If Newcombe is a genius, he's not altogether new. He borrows heavily from Lennon, early Stones, Lou Reed, and, stylistically, Charles Manson. His music is good, very good. It might even be great, though the lyrics are jejune. But Newcombe can't stop rehearsing his own story, playing out the cycle of success and self-sabotage ad nauseam. No sooner has he gotten a break then he fucks it up. It's amazing that he lasts even an hour at Capitol Records; you expect him to have been thrown out of the building long before that. This kind of narcissistic bullshit becomes tedious about halfway through a feature-length film. How can anybody stand to be with Newcombe for years?

They can't. Quite a few musicians have passed through the Brian Jonestown Massacre (about 40, according to a label Web site), many of them going on to sign with Capitol or other major labels. Whereas Newcombe is, in the words of one participant, "exactly where he started."

Actually, where he started is interesting. In the film's deepest segment, Timoner interviews Newcombe's parents, and it's easy to see where things went wrong. His mother, weary of having had to rescue Anton from trouble throughout his teenage years, has washed her hands of him. Newcombe's father, an alcoholic, left the family when his son was a toddler and failed to show up in any meaningful way thereafter. The father speaks with admirable candor about his role, or lack thereof, in Anton's life, literally taking responsibility for his son's feelings of abandonment. He even sees that "Anton feels starved for affection, for love." All of this seems bold and even healing until we learn that, not long after the interview, Newcombe's father committed suicide. On Newcombe's birthday.

Kicking an audience member in the head? Starting to make a lot more sense. Of course, Newcombe's miserable emotional life can't excuse his violence, or his failure to own even the smallest of his infractions. "I don't do anything wrong. That's why I don't say I'm sorry," he informs a bandmate, even though it's plain to everyone that nearly everything Newcombe does is wrong, except for the music. Like the God thing, his belief in his own infallibility has to be a pose, but when will he grow out of it?

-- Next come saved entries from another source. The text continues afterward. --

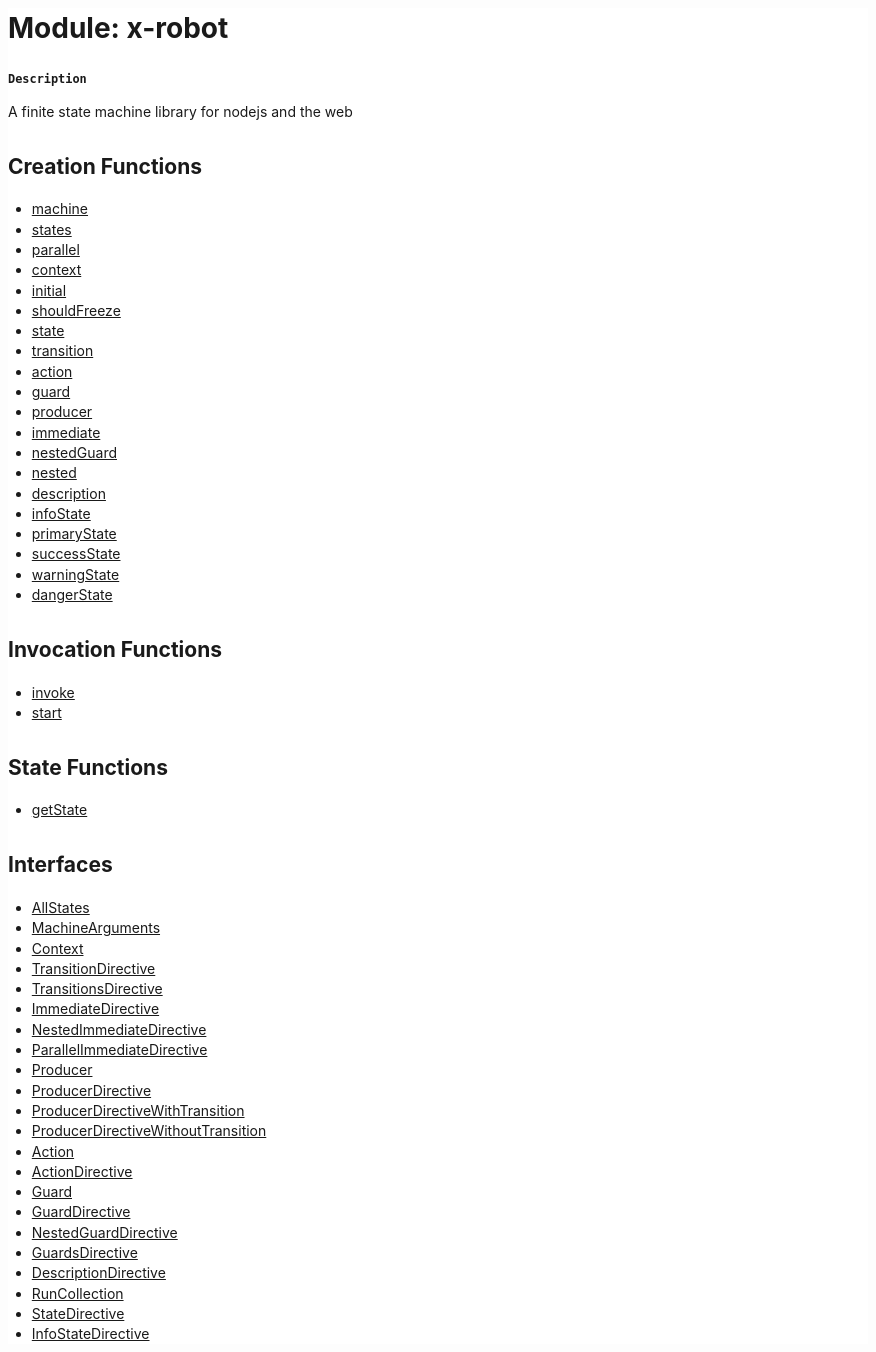 # Module: x-robot

**`Description`**

A finite state machine library for nodejs and the web

## Creation Functions

- [machine](x_robot.md#machine)
- [states](x_robot.md#states)
- [parallel](x_robot.md#parallel)
- [context](x_robot.md#context)
- [initial](x_robot.md#initial)
- [shouldFreeze](x_robot.md#shouldfreeze)
- [state](x_robot.md#state)
- [transition](x_robot.md#transition)
- [action](x_robot.md#action)
- [guard](x_robot.md#guard)
- [producer](x_robot.md#producer)
- [immediate](x_robot.md#immediate)
- [nestedGuard](x_robot.md#nestedguard)
- [nested](x_robot.md#nested)
- [description](x_robot.md#description)
- [infoState](x_robot.md#infostate)
- [primaryState](x_robot.md#primarystate)
- [successState](x_robot.md#successstate)
- [warningState](x_robot.md#warningstate)
- [dangerState](x_robot.md#dangerstate)

## Invocation Functions

- [invoke](x_robot.md#invoke)
- [start](x_robot.md#start)

## State Functions

- [getState](x_robot.md#getstate)

## Interfaces

- [AllStates](../interfaces/x_robot.AllStates.md)
- [MachineArguments](../interfaces/x_robot.MachineArguments.md)
- [Context](../interfaces/x_robot.Context.md)
- [TransitionDirective](../interfaces/x_robot.TransitionDirective.md)
- [TransitionsDirective](../interfaces/x_robot.TransitionsDirective.md)
- [ImmediateDirective](../interfaces/x_robot.ImmediateDirective.md)
- [NestedImmediateDirective](../interfaces/x_robot.NestedImmediateDirective.md)
- [ParallelImmediateDirective](../interfaces/x_robot.ParallelImmediateDirective.md)
- [Producer](../interfaces/x_robot.Producer.md)
- [ProducerDirective](../interfaces/x_robot.ProducerDirective.md)
- [ProducerDirectiveWithTransition](../interfaces/x_robot.ProducerDirectiveWithTransition.md)
- [ProducerDirectiveWithoutTransition](../interfaces/x_robot.ProducerDirectiveWithoutTransition.md)
- [Action](../interfaces/x_robot.Action.md)
- [ActionDirective](../interfaces/x_robot.ActionDirective.md)
- [Guard](../interfaces/x_robot.Guard.md)
- [GuardDirective](../interfaces/x_robot.GuardDirective.md)
- [NestedGuardDirective](../interfaces/x_robot.NestedGuardDirective.md)
- [GuardsDirective](../interfaces/x_robot.GuardsDirective.md)
- [DescriptionDirective](../interfaces/x_robot.DescriptionDirective.md)
- [RunCollection](../interfaces/x_robot.RunCollection.md)
- [StateDirective](../interfaces/x_robot.StateDirective.md)
- [InfoStateDirective](../interfaces/x_robot.InfoStateDirective.md)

What's great about rival band the Dandy Warhols, and their leader, Courtney Taylor, is their honesty. They admit to being blown away by Newcombe's talent, and by his band's other attributes ("They had the fuckin' coolest hair"). From their vantage point of successful relationships, good finances, and a major record label, they watch Newcombe self-destruct, all while creating unparalleled music. When Taylor describes the Brian Jonestown Massacre as a "pack of 14-year-old boys from abusive, broken homes set loose in the ghetto," he names them. That's what they are. But more than anything, it's what Newcombe is. And the band can't get anywhere without him -- or with him.